Women property rights

Zaituni Kabakidi Lost a Son Over Land

“Structured Mediation as a mechanism of resolving Property disputes”

In Kihande village on the outskirts of Masindi town, a wrangle erupted over land. It dragged on for a couple of years; bitterness sank so deep that it lead to a murder in the family.

“My husband was chasing me away with my children. I told him that I will not be separated from my children,” narrates Zaituni Kabakidi, that decision sealed the fate of Muherya, one of her sons. He was waylaid and shot at close range while returning from evening prayers at a mosque in 2006.

Kabakidi does not know her actual age, she never went to school. She cannot even tell the year in which got married. All she knows is that she was married off young to Sulaiman Byenkya around the time of Uganda’s independence (1962), and they had 11 children. She has cultivated the same land since.

In 2003, Kabakidi’s polygamous husband who was living on a separate piece of land with his new wife showed up a Kabakidi’s home to chase her and their children. One progressive son stood in the way, defending the mother and his siblings. His father hatched a plan to get rid of him and sell the land.
The dispute was well known to the entire village. Complaints had been filed with the police. In 2006, Byenkya hired a gunman to trail his son on his daily route from the mosque. He was shot in the stomach and head, killing him instantly. “He died down there near the well,” Kabakidi says, pointing to the swamp in the valley below their home, her eyes staring into space. A manhunt soon followed for a father fleeing his own son’s funeral. He was arrested in Kigumba, charged, tried and convicted for the murder of his son.

For such a heinous crime, Kabakidi’s husband was released after serving only 4 years in jail. Instead of being remorseful, he only came back to finish the job. He tried to sell the land again and this time he even bought padlocks and locked up the late son’s house. He gave death threats to the rest of the children who are mainly girls.

UGANET came in to mediate when the villagers had witnessed enough of Kabakidi’s suffering. According to Nicholas Kirahwa, the Chairman LC 1 Kihande their Local Council court had sat many times in the past but failed to resolve the dispute. “What UGANET did differently was to a call mediation meeting that was attended by everyone on the village. Unlike in the past when I would sit with only my committee, many villagers gave testimonies supporting Kabakidi,” he says.

A resolution was made stopping Byenkya from selling the land. It was agreed that he returns to his home on different piece of land leaving the matrimonial home to Kabakidi and her children.

the legal officer for Masindi who handled the case, Kabakidi was brought to her office by a Community Watchdog. Community Watchdogs were identified and trained by UGANET to work as volunteers in villages identifying property rights violations for women and girl’s.

Complex as the case may have seemed, Kabanyoro took it head on. “When the community came for the mediation meeting, I decided to teach. I taught them about the in-heritance rights of women and girls and people asked many questions,” she recalls.

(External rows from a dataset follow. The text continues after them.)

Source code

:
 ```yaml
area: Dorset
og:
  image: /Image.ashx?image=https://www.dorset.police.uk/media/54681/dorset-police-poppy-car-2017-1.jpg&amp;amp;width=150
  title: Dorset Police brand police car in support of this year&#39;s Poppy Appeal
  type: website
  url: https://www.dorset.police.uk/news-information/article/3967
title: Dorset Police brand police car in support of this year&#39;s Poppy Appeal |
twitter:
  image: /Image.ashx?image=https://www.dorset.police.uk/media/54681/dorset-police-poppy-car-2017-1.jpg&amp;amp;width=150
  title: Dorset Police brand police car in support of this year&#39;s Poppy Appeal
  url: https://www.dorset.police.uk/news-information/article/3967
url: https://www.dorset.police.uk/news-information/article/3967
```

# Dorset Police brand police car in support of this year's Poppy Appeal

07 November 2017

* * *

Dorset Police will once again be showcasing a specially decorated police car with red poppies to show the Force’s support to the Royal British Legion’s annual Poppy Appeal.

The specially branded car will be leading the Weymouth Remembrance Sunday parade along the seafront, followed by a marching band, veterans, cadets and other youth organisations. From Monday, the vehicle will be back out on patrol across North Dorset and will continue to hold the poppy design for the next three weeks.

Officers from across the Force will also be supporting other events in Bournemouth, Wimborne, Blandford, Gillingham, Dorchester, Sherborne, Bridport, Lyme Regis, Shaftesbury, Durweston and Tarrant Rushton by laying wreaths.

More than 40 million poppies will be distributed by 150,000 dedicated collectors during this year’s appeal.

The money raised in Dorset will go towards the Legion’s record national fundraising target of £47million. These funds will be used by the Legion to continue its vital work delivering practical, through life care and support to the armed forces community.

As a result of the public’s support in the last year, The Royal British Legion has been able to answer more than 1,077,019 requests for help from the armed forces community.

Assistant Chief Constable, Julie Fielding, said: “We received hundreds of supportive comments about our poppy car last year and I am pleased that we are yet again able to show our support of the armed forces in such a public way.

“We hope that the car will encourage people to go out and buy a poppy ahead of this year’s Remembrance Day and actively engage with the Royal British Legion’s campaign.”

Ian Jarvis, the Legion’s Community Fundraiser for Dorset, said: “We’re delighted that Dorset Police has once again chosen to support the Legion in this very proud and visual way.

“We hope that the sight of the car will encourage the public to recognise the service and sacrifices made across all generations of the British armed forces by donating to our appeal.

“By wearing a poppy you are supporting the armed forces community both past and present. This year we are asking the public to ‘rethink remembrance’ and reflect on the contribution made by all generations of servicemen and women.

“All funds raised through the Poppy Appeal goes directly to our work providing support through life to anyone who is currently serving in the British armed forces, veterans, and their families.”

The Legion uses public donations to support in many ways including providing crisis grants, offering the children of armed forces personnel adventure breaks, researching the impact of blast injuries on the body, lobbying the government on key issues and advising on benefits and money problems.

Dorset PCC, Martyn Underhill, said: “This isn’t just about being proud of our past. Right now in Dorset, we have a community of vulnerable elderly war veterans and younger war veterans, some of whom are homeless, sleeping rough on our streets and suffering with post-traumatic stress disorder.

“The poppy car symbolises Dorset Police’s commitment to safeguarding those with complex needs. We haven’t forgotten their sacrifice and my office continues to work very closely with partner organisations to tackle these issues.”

Byenkya was saying that his daughters had no share of the land. “They should go and get married, he would say,” adds Kabanyoro. After an entire day of deliberations the meeting agreedthat Kabakidi and her daughters who were being chased off the land had a right to stay. A memorandum was drafted and signed by Byenkya, his family and witnesses.

What seemed like an impossible task was well accomplished. The fear of displacement no longer hangs over Kabakidi’s home.